- What this task involves -
In the data below, how many lines include the word "TerraformCount"? Give only the number.

^^^^

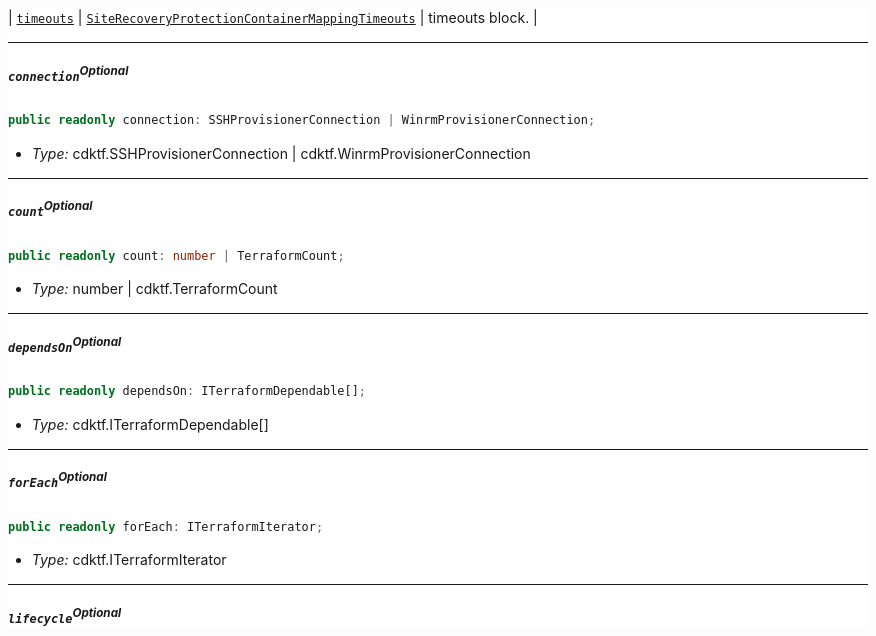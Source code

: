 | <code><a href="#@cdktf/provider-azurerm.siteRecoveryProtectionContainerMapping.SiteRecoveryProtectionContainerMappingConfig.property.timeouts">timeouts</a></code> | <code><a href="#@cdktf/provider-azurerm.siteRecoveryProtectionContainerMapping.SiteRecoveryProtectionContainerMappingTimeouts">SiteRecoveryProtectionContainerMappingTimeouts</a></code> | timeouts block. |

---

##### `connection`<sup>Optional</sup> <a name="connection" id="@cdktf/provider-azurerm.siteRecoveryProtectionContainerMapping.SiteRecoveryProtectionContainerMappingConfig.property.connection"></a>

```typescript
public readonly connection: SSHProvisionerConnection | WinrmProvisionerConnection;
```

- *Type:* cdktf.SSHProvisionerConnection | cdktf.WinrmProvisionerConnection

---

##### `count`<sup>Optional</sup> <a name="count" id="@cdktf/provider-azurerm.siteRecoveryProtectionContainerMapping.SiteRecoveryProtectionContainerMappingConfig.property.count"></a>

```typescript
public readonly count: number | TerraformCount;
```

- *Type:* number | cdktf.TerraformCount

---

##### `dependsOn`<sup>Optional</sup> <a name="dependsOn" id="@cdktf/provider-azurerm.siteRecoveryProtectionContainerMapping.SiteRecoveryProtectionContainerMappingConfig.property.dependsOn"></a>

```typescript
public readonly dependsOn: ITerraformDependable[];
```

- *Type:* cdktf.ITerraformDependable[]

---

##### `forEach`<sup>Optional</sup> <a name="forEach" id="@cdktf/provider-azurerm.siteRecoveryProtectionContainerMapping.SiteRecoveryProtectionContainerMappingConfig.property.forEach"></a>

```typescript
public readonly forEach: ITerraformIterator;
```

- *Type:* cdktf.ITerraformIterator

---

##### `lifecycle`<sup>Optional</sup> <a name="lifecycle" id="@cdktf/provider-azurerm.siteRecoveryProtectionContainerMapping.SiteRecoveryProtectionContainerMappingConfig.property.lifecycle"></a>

^^^^

- Your solution -
2